----- DATA EXTRACT

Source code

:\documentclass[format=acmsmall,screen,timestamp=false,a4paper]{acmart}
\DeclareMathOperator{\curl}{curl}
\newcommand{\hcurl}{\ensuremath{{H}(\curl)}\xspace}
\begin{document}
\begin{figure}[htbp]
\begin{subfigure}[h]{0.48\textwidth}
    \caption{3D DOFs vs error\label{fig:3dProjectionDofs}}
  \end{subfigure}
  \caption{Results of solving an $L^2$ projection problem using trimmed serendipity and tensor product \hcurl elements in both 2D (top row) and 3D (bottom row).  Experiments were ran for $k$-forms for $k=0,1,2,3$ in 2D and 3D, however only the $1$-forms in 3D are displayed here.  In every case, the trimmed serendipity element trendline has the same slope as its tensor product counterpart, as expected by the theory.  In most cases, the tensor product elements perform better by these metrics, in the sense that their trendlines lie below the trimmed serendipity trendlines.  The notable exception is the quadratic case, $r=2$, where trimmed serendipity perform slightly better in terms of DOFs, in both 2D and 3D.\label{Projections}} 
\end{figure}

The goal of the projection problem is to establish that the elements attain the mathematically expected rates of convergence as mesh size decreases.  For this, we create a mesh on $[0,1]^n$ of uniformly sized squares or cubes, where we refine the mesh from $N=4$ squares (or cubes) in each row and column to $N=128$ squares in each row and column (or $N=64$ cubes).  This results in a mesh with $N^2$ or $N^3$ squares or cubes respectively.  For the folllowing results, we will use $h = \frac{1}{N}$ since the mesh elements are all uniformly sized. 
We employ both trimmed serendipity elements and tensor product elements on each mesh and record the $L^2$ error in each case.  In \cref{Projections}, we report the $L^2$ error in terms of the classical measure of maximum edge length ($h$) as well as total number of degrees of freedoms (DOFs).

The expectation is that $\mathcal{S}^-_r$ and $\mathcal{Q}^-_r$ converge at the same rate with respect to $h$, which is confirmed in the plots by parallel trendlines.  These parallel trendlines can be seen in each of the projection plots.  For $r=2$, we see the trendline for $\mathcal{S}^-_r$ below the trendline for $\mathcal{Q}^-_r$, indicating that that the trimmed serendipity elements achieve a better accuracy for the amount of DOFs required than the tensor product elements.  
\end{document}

----------

- _YOUR INSTRUCTIONS_
List the lines of the records where "subfigure" occurs.

- _WRITTEN RESPONSE_
\begin{subfigure}[h]{0.48\textwidth}
  \end{subfigure}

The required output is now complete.